After circumnavigating the cathedral at least twice by day and night, it was time to venture inside. Unlike Norwich it is not free to enter, but you can buy a combination ticket with the castle and the admission includes a floor tour. Originally built by the Normans after the defeat in 1066, Lincoln cathedral was consecrated in 1092. The diocese stretched from the Humber in the north to the Thames in the south, and after an earthquake in 1185 only the west front remains from the Norman period.
Inside, it is filled with light from the many stained-glass windows. (You guessed it, a separate post will follow)
Depressingly filled with light-sucking dark plastic chairs. Originally the space would have been empty and the spaces used for markets. When people gathered for services they would have stood.
A pilgrimage is a special kind of a journey
The font is made of a black carboniferous limestone from France, waxed and polished to resemble marble. Its sides are carved with mythical beasts of good and evil fighting.
To your left is the art work of William Fairbank, “The Forest Stations” which show Jesus’s journey to the Crucifixion and Resurrection, carved from many different types of wood.
At the crossing you can see that the church was built in the shape of a cross. Huge rose windows face each other from the north and south transepts.

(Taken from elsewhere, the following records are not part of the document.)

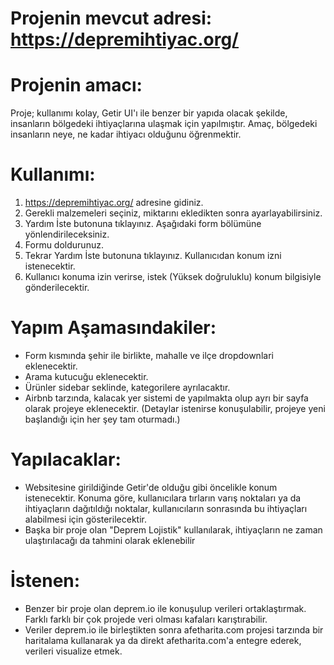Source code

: # Projenin mevcut adresi: https://depremihtiyac.org/
# Projenin amacı:
Proje; kullanımı kolay, Getir UI'ı ile benzer bir yapıda olacak şekilde, insanların bölgedeki ihtiyaçlarına ulaşmak için yapılmıştır. Amaç, bölgedeki insanların neye, ne kadar ihtiyacı olduğunu öğrenmektir.

# Kullanımı:
1. https://depremihtiyac.org/ adresine gidiniz.
2. Gerekli malzemeleri seçiniz, miktarını ekledikten sonra ayarlayabilirsiniz.
3. Yardım İste butonuna tıklayınız. Aşağıdaki form bölümüne yönlendirileceksiniz.
4. Formu doldurunuz.
5. Tekrar Yardım İste butonuna tıklayınız. Kullanıcıdan konum izni istenecektir.
6. Kullanıcı konuma izin verirse, istek (Yüksek doğruluklu) konum bilgisiyle gönderilecektir.

# Yapım Aşamasındakiler:
- Form kısmında şehir ile birlikte, mahalle ve ilçe dropdownlari eklenecektir.
- Arama kutucuğu eklenecektir.
- Ürünler sidebar seklinde, kategorilere ayrılacaktır.
- Airbnb tarzında, kalacak yer sistemi de yapılmakta olup ayrı bir sayfa olarak projeye eklenecektir. (Detaylar istenirse konuşulabilir, projeye yeni başlandığı için her şey tam oturmadı.) 

# Yapılacaklar:
- Websitesine girildiğinde Getir'de olduğu gibi öncelikle konum istenecektir. Konuma göre, kullanıcılara tırların varış noktaları ya da ihtiyaçların dağıtıldığı noktalar, kullanıcıların sonrasında bu ihtiyaçları alabilmesi için gösterilecektir.
- Başka bir proje olan "Deprem Lojistik" kullanılarak, ihtiyaçların ne zaman ulaştırılacağı da tahmini olarak eklenebilir

# İstenen:
- Benzer bir proje olan deprem.io ile konuşulup verileri ortaklaştırmak. Farklı farklı bir çok projede veri olması kafaları karıştırabilir.
- Veriler deprem.io ile birleştikten sonra afetharita.com projesi tarzında bir haritalama kullanarak ya da direkt afetharita.com'a entegre ederek, verileri visualize etmek.
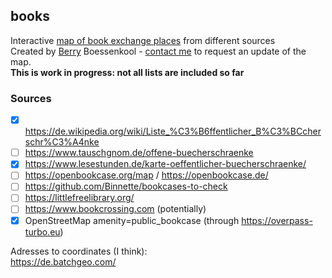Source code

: ## books
Interactive [map of book exchange places](https://brry.github.io/books) from different sources  
Created by [Berry](https://brry.github.io) Boessenkool - 
[contact me](mailto:berry-b@gmx.de) to request an update of the map.  
**This is work in progress: not all lists are included so far**

### Sources
- [x] https://de.wikipedia.org/wiki/Liste_%C3%B6ffentlicher_B%C3%BCcherschr%C3%A4nke
- [ ] https://www.tauschgnom.de/offene-buecherschraenke
- [x] https://www.lesestunden.de/karte-oeffentlicher-buecherschraenke/
- [ ] https://openbookcase.org/map / https://openbookcase.de/
- [ ] https://github.com/Binnette/bookcases-to-check
- [ ] https://littlefreelibrary.org/
- [ ] https://www.bookcrossing.com (potentially)
- [x] OpenStreetMap amenity=public_bookcase (through https://overpass-turbo.eu)

Adresses to coordinates (I think):  
https://de.batchgeo.com/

I’ll go into more detail about the windows in a separate post. In the north transept you find the Service Chapels – for remembering soldiers, sailors and airmen. Lincoln cathedral is especially connected with those who served in the Bomber Command during WWII.
As usual in English cathedrals, the full vista of the nave is blocked, and the choir – in this case St Hugh’s Choir which is almost a church within a church – is hidden from view. However, in this case the screen is exquisitely beautiful. Carved in stone and originally painted in bright colours, some of which can be still seen in faded glory, it was built in 1330 to separate the clergy, their assistants and the choir from the congregation.
I was so taken by the carvings on this screen that I will make a separate post showing the details.
At the far end of the nave is the Angel Choir where you will find several tombs and the infamous Lincoln Imp, if you look closely enough. Legend has it that he caused so much chaos one of the angels turned him to stone.
Eleanor of Castile (1241 – 1290) was the Queen Consort of Edward I. Her entrails were buried in a visceral tomb to avoid the unpleasant smells of moving her body to Westminster Abbey. When she died, near Lincoln, her husband famously ordered a stone cross to be erected at each stopping-place on the journey to London, ending at Charing Cross. (The Eleanor Crosses)
As usual I was particularly interested in the choir area. Lincoln has some delightful misericords, unfortunately all the seats were down ready for Evensong when we entered, and on gently raising one to see what lay beneath I was verbally assaulted by one of the clergymen. Despite the fact that the seats are raised daily and sat upon he proceeded to lecture me loudly and publicly about the damage I could cause to the medieval hinges (?) – I politely pointed out that there is no notice or ropes to indicate that one should not look at the seats, but he was not in any mood to listen. A nearby fellow photographer hastily withdrew from the choir, and my OH was almost shaking with anger. The altercation did somewhat sour our visit and I was saddened not to have at least seen the carvings in person.
However, do not let my mishap deter you from visiting the Choir as it is very beautiful and is where the Bishop’s throne – cathedra – is located.
Lincoln cathedral does have a cloister, but much smaller than that of Norwich, built around 1296 and unusually on the north side.
Three sides are †13c. They have a wooden ceiling with carved bosses and Gothic arches.